Palms is far from a bad album (Thrice don’t know how to make such a thing), it just isn’t cohesive. Released following the streamlined rock of comeback To Be Everywhere Is To Be Nowhere, it shows the band trying to dabble in new ideas, but when compiled together, the acoustic math-rocker Blood On Blood, the piano ballad Everything Belongs and the pulsing synths of Only Us can’t form a congruent whole. Something this inspired being Thrice’s weakest moment says everything about their quality as a band, however.
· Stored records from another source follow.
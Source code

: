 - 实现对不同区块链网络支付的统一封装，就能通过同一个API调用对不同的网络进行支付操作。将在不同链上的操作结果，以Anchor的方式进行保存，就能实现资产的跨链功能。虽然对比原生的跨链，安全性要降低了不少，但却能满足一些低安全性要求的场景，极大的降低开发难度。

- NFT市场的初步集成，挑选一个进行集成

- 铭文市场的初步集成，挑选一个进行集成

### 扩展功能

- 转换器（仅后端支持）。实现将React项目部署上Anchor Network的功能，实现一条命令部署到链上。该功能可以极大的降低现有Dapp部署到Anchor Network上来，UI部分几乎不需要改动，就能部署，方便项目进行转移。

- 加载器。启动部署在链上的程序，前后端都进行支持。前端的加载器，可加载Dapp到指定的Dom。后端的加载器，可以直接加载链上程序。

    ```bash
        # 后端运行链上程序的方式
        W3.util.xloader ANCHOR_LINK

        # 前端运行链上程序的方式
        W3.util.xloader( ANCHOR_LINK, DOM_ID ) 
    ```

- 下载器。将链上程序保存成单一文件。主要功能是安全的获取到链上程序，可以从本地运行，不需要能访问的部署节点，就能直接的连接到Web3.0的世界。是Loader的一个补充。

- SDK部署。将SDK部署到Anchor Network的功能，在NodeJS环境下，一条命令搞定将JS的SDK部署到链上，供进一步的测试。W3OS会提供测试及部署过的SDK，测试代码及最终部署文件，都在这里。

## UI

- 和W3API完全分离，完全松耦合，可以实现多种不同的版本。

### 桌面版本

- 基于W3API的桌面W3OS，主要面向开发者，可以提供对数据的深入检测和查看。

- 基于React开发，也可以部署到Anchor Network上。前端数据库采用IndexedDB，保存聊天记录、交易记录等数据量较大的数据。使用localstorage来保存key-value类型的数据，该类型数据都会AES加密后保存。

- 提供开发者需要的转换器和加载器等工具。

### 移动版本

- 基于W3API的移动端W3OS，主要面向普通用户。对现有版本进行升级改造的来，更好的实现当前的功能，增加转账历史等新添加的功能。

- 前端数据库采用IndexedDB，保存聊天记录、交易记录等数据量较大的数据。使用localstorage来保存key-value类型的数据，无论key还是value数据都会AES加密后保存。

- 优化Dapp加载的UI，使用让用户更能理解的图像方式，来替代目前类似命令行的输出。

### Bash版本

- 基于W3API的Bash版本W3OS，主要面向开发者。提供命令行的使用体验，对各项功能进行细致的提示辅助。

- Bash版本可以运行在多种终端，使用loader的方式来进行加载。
10. Identity Crisis (2000)

Identity Crisis summarises 20 years of SoCal alt-music history in about 35 minutes. Equally smitten with hardcore, emo and metal, Thrice layer scream-singing vocals atop scurrying drums and the odd powerhouse riff. Their debut album is strewn with highlights, like the stampede of Metallica chugs during A Torch To End All Torches and Phoenix Ignition’s swing from folk whimsy to punk rock fury. The only knock against it is that the band got even better at sewing those influences on the albums afterwards.


9. Major/Minor (2011)

Had any other band released Major/Minor, it would probably be their masterpiece. It’s hard rock poetry, bolstered by singer/guitarist Dustin Kensrue’s earnest howls about abuse, religion and the follies of man. However, it was also the first Thrice album not to be a refinement or brazen leap away from what had come before. The band instead reused the same creative process they had for predecessor Beggars: jamming until they found affecting ideas. As a result, it can’t compete with the ambition of The Alchemy Index or the impact of Vheissu.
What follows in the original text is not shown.